Description of the task: I need every line that includes the word "design" copied from the material.
———
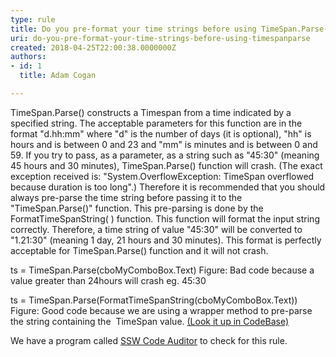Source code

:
 ```yaml
---
type: rule
title: Do you pre-format your time strings before using TimeSpan.Parse()?
uri: do-you-pre-format-your-time-strings-before-using-timespanparse
created: 2018-04-25T22:00:38.0000000Z
authors:
- id: 1
  title: Adam Cogan

---
```


TimeSpan.Parse() constructs a Timespan from a time indicated by a specified string. The acceptable parameters for this function are in the format "d.hh:mm" where "d" is the number of days (it is optional), "hh" is hours and is between 0 and 23 and "mm" is minutes and is between 0 and 59. If you try to pass, as a parameter, as a string such as "45:30" (meaning 45 hours and 30 minutes), TimeSpan.Parse() function will crash. (The exact exception received is: "System.OverflowException: TimeSpan overflowed because duration is too long".) Therefore it is recommended that you should always pre-parse the time string before passing it to the "TimeSpan.Parse()" function. This pre-parsing is done by the FormatTimeSpanString( ) function. This function will format the input string correctly. Therefore, a time string of value "45:30" will be converted to "1.21:30" (meaning 1 day, 21 hours and 30 minutes). This format is perfectly acceptable for TimeSpan.Parse() function and it will not crash.
​
 
​ts = TimeSpan.Parse(cboMyComboBox.Text)
Figure: Bad code because a value greater than 24hours will crash eg. 45:30

ts = TimeSpan.Parse(FormatTimeSpanString(cboMyComboBox.Text))​
   Figure: Good code because we are using a wrapper method to pre-parse the string containing the 
TimeSpan value. [(Look it up in CodeBase)](https&#58;//www.ssw.com.au/ssw/Standards/Rules/RulestoBetterCode.aspx#)​

We have a program called [SSW Code Auditor](https&#58;//www.ssw.com.au/ssw/CodeAuditor/Rules.aspx#TimeSpan) to check for this rule.
 ​
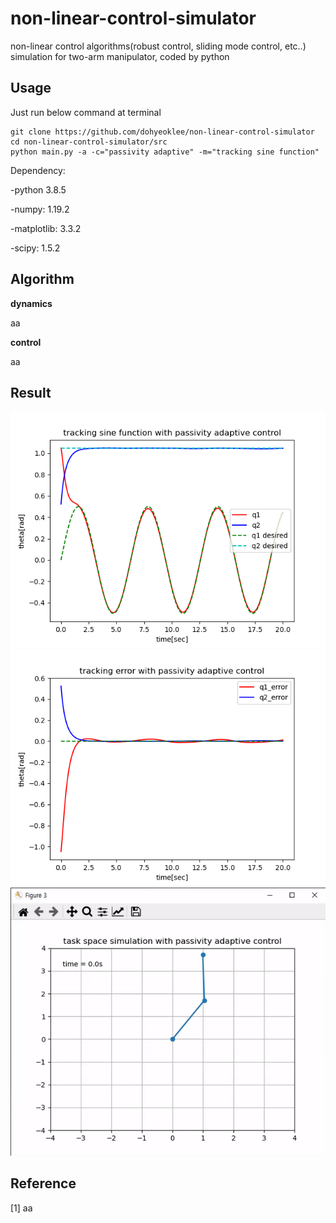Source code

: # non-linear-control-simulator
non-linear control algorithms(robust control, sliding mode control, etc..) simulation for two-arm manipulator, coded by python

## Usage
Just run below command at terminal
```
git clone https://github.com/dohyeoklee/non-linear-control-simulator
cd non-linear-control-simulator/src
python main.py -a -c="passivity adaptive" -m="tracking sine function"
```

Dependency: 

-python 3.8.5

-numpy: 1.19.2

-matplotlib: 3.3.2

-scipy: 1.5.2

## Algorithm
**dynamics**

aa

**control**

aa

## Result
<img src="result/state_1.png">
<img src="result/error_1.png">
<img src="result/sim_1.gif">

## Reference
[1] aa
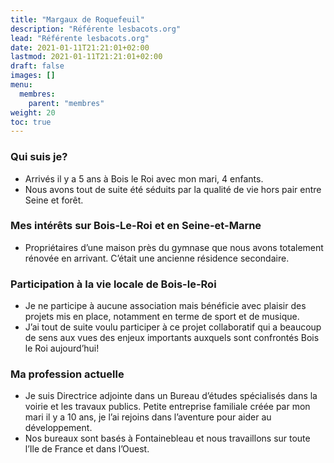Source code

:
 ```yaml
---
title: "Margaux de Roquefeuil"
description: "Référente lesbacots.org"
lead: "Référente lesbacots.org"
date: 2021-01-11T21:21:01+02:00
lastmod: 2021-01-11T21:21:01+02:00
draft: false
images: []
menu:
  membres:
    parent: "membres"
weight: 20
toc: true
---
```


### Qui suis je?

- Arrivés il y a 5 ans à Bois le Roi avec mon mari, 4 enfants.
- Nous avons tout de suite été séduits par la qualité de vie hors pair entre Seine et forêt. 

### Mes intérêts sur Bois-Le-Roi et en Seine-et-Marne

- Propriétaires d’une maison près du gymnase que nous avons totalement rénovée en arrivant. C’était une ancienne résidence secondaire.

### Participation à la vie locale de Bois-le-Roi

- Je ne participe à aucune association mais bénéficie avec plaisir des projets mis en place, notamment en terme de sport et de musique.
- J’ai tout de suite voulu participer à ce projet collaboratif qui a beaucoup de sens aux vues des enjeux importants auxquels sont confrontés Bois le Roi aujourd’hui!

### Ma profession actuelle

- Je suis Directrice adjointe dans un Bureau d’études spécialisés dans la voirie et les travaux publics.
Petite entreprise familiale créée par mon mari il y a 10 ans, je l’ai rejoins dans l’aventure pour aider au développement.
- Nos bureaux sont basés à Fontainebleau et nous travaillons sur toute l’Ile de France et dans l’Ouest.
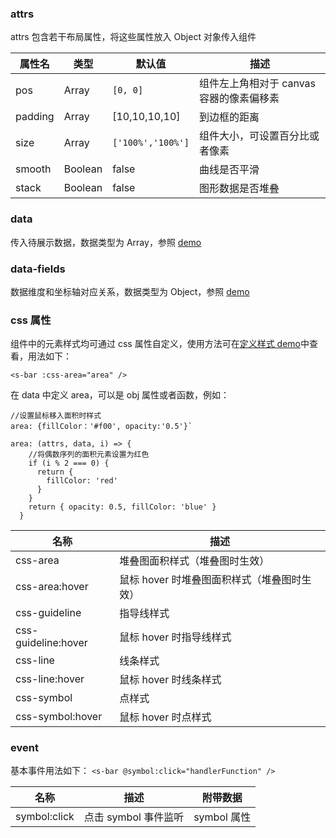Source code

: ### attrs

attrs 包含若干布局属性，将这些属性放入 Object 对象传入组件

| 属性名  | 类型    | 默认值            | 描述                                     |
| ------- | ------- | ----------------- | ---------------------------------------- |
| pos     | Array   | `[0, 0]`          | 组件左上角相对于 canvas 容器的像素偏移素 |
| padding | Array   | [10,10,10,10]     | 到边框的距离                             |
| size    | Array   | `['100%','100%']` | 组件大小，可设置百分比或者像素           |
| smooth  | Boolean | false             | 曲线是否平滑                             |
| stack   | Boolean | false             | 图形数据是否堆叠                         |

### data

传入待展示数据，数据类型为 Array，参照 [demo](#/demo/line/default)

### data-fields

数据维度和坐标轴对应关系，数据类型为 Object，参照 [demo](#/demo/line/default)

### css 属性

组件中的元素样式均可通过 css 属性自定义，使用方法可在[定义样式 demo](#/demo/line/style)中查看，用法如下：

`<s-bar :css-area="area" />`

在 data 中定义 area，可以是 obj 属性或者函数，例如：

```
//设置鼠标移入面积时样式
area: {fillColor：'#f00', opacity:'0.5'}`

area: (attrs, data, i) => {
    //将偶数序列的面积元素设置为红色
    if (i % 2 === 0) {
      return {
        fillColor: 'red'
      }
    }
    return { opacity: 0.5, fillColor: 'blue' }
  }
```

| 名称                | 描述                                        |
| ------------------- | ------------------------------------------- |
| css-area            | 堆叠图面积样式（堆叠图时生效）              |
| css-area:hover      | 鼠标 hover 时堆叠图面积样式（堆叠图时生效） |
| css-guideline       | 指导线样式                                  |
| css-guideline:hover | 鼠标 hover 时指导线样式                     |
| css-line            | 线条样式                                    |
| css-line:hover      | 鼠标 hover 时线条样式                       |
| css-symbol          | 点样式                                      |
| css-symbol:hover    | 鼠标 hover 时点样式                         |

### event

基本事件用法如下：
`<s-bar @symbol:click="handlerFunction" />`

| 名称         | 描述                 | 附带数据    |
| ------------ | -------------------- | ----------- |
| symbol:click | 点击 symbol 事件监听 | symbol 属性 |

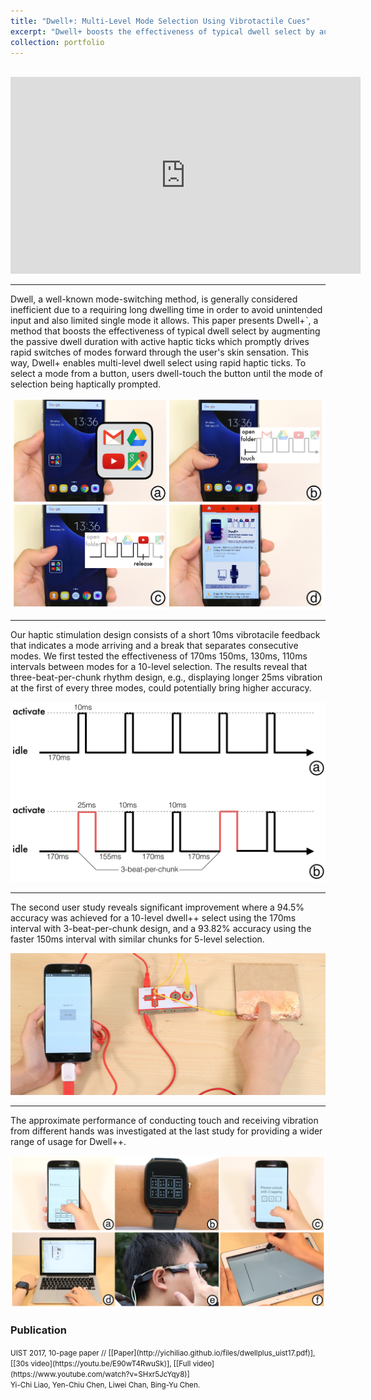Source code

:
 ```yaml
---
title: "Dwell+: Multi-Level Mode Selection Using Vibrotactile Cues"
excerpt: "Dwell+ boosts the effectiveness of typical dwell select by augmenting the passive dwell duration with active haptic ticks.<br/><img src='/images/dwellplus/dwellplusplus.png'><br><br>"
collection: portfolio
---
```


<br>
<iframe width="560" height="315" src="https://www.youtube.com/embed/E90wT4RwuSk" frameborder="0" allowfullscreen></iframe>

------

Dwell, a well-known mode-switching method, is generally considered inefficient due to a requiring long dwelling time in order to avoid unintended input and also limited single mode it allows. This paper presents Dwell+ˋ, a method that boosts the effectiveness of typical dwell select by augmenting the passive dwell duration with active haptic ticks which promptly drives rapid switches of modes forward through the user's skin sensation. This way, Dwell+ enables multi-level dwell select using rapid haptic ticks. To select a mode from a button, users dwell-touch the button until the mode of selection being haptically prompted.

<img src='/images/dwellplus/teaser.jpg'>

-----
Our haptic stimulation design consists of a short 10ms vibrotacile feedback that indicates a mode arriving and a break that separates consecutive modes. We first tested the effectiveness of 170ms 150ms, 130ms, 110ms intervals between modes for a 10-level selection. The results reveal that three-beat-per-chunk rhythm design, e.g., displaying longer 25ms vibration at the first of every three modes, could potentially bring higher accuracy. 

<img src='/images/dwellplus/dwell_vibpattern.png'>

-----

The second user study reveals significant improvement where a 94.5% accuracy was achieved for a 10-level dwell++ select using the 170ms interval with 3-beat-per-chunk design, and a 93.82% accuracy using the faster 150ms interval with similar chunks for 5-level selection. 

<img src='/images/dwellplus/dwell_study3.png'>

-----

The approximate performance of conducting touch and receiving vibration from different hands was investigated at the last study for providing a wider range of usage for Dwell++.

<img src='/images/dwellplus/dwell_applications.png'>

### Publication
<small>
UIST 2017, 10-page paper // [[Paper](http://yichiliao.github.io/files/dwellplus_uist17.pdf)], [[30s video](https://youtu.be/E90wT4RwuSk)], [[Full video](https://www.youtube.com/watch?v=SHxr5JcYqy8)] 
<br>Yi-Chi Liao, Yen-Chiu Chen, Liwei Chan, Bing-Yu Chen.
</small>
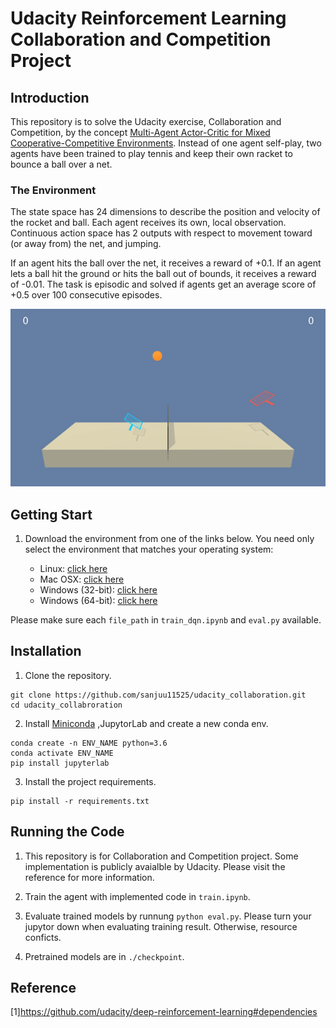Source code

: 
# Udacity Reinforcement Learning Collaboration and Competition Project

## Introduction
This repository is to solve the Udacity exercise, Collaboration and Competition, by the concept [Multi-Agent Actor-Critic for Mixed Cooperative-Competitive Environments](https://arxiv.org/abs/1706.02275). Instead of one agent self-play, two agents have been trained to play tennis and keep their own racket to bounce a ball over a net.

### The Environment
The state space has 24 dimensions to describe the position and velocity of the rocket and ball. Each agent receives its own, local observation. Continuous action space has 2 outputs with respect to movement toward (or away from) the net, and jumping.

If an agent hits the ball over the net, it receives a reward of +0.1. If an agent lets a ball hit the ground or hits the ball out of bounds, it receives a reward of -0.01. The task is episodic and solved if agents get an average score of +0.5 over 100 consecutive episodes.

![](images/images.gif)

## Getting Start

1. Download the environment from one of the links below.  You need only select the environment that matches your operating system:

    - Linux: [click here](https://s3-us-west-1.amazonaws.com/udacity-drlnd/P3/Tennis/Tennis_Linux.zip)
    - Mac OSX: [click here](https://s3-us-west-1.amazonaws.com/udacity-drlnd/P3/Tennis/Tennis.app.zip)
    - Windows (32-bit): [click here](https://s3-us-west-1.amazonaws.com/udacity-drlnd/P3/Tennis/Tennis_Windows_x86.zip)
    - Windows (64-bit): [click here](https://s3-us-west-1.amazonaws.com/udacity-drlnd/P3/Tennis/Tennis_Windows_x86_64.zip)


Please make sure each ```file_path``` in ```train_dqn.ipynb``` and ```eval.py``` available.

## Installation

1. Clone the repository.

```
git clone https://github.com/sanjuu11525/udacity_collaboration.git
cd udacity_collabroration
```

2. Install [Miniconda](https://docs.conda.io/en/latest/miniconda.html) ,JupytorLab and  create a new conda env.

```
conda create -n ENV_NAME python=3.6
conda activate ENV_NAME
pip install jupyterlab
```

3. Install the project requirements.


```
pip install -r requirements.txt
```

## Running the Code

1. This repository is for Collaboration and Competition project. Some implementation is publicly avaialble by Udacity. Please visit the reference for more information.

2. Train the agent with implemented code in ```train.ipynb```.

3. Evaluate trained models by runnung ```python eval.py```. Please turn your jupytor down when evaluating training result. Otherwise, resource conficts.

4. Pretrained models are in ```./checkpoint```.

## Reference

[1]https://github.com/udacity/deep-reinforcement-learning#dependencies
———
Output for this task:
Our haptic stimulation design consists of a short 10ms vibrotacile feedback that indicates a mode arriving and a break that separates consecutive modes. We first tested the effectiveness of 170ms 150ms, 130ms, 110ms intervals between modes for a 10-level selection. The results reveal that three-beat-per-chunk rhythm design, e.g., displaying longer 25ms vibration at the first of every three modes, could potentially bring higher accuracy. 
The second user study reveals significant improvement where a 94.5% accuracy was achieved for a 10-level dwell++ select using the 170ms interval with 3-beat-per-chunk design, and a 93.82% accuracy using the faster 150ms interval with similar chunks for 5-level selection. 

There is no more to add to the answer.